**EXERCISE INSTRUCTIONS**
The lines to find are those in the entries that hold the word "hypertarget"; copy every one of them.

[Rendered images with source text]
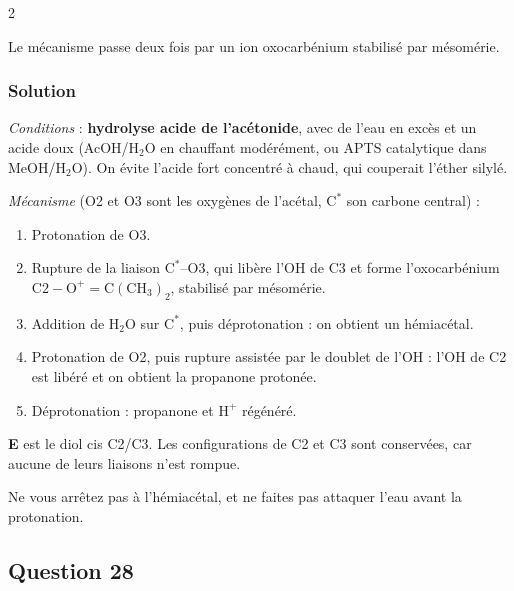 \documentclass[11pt,a4paper]{article}
\providecommand{\tightlist}{\setlength{\itemsep}{0pt}\setlength{\parskip}{0pt}}
\begin{document}
\begin{indication}{2}

Le mécanisme passe deux fois par un ion oxocarbénium stabilisé par mésomérie.

\end{indication}

\hypertarget{solution-26}{%
\subsubsection{Solution}\label{solution-26}}

\emph{Conditions} : \textbf{hydrolyse acide de l'acétonide}, avec de l'eau en excès et un acide doux (AcOH/\(\mathrm{H_2O}\) en chauffant modérément, ou APTS catalytique dans MeOH/\(\mathrm{H_2O}\)). On évite l'acide fort concentré à chaud, qui couperait l'éther silylé.

\emph{Mécanisme} (O2 et O3 sont les oxygènes de l'acétal, \(\mathrm{C^*}\) son carbone central) :

\begin{enumerate}
\def\labelenumi{\arabic{enumi}.}
\tightlist
\item
  Protonation de O3.
\item
  Rupture de la liaison \(\mathrm{C^*}\)--O3, qui libère l'OH de C3 et forme l'oxocarbénium \(\mathrm{C2{-}O^+{=}C(CH_3)_2}\), stabilisé par mésomérie.
\item
  Addition de \(\mathrm{H_2O}\) sur \(\mathrm{C^*}\), puis déprotonation : on obtient un hémiacétal.
\item
  Protonation de O2, puis rupture assistée par le doublet de l'OH : l'OH de C2 est libéré et on obtient la propanone protonée.
\item
  Déprotonation : propanone et \(\mathrm{H^+}\) régénéré.
\end{enumerate}

\textbf{E} est le diol cis C2/C3. Les configurations de C2 et C3 sont conservées, car aucune de leurs liaisons n'est rompue.

\begin{piege}

Ne vous arrêtez pas à l'hémiacétal, et ne faites pas attaquer l'eau avant la protonation.

\end{piege}

\hypertarget{question-28}{%
\subsection{Question 28}\label{question-28}}
\end{document}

**WRITTEN SOLUTION**
\hypertarget{solution-26}{%
\hypertarget{question-28}{%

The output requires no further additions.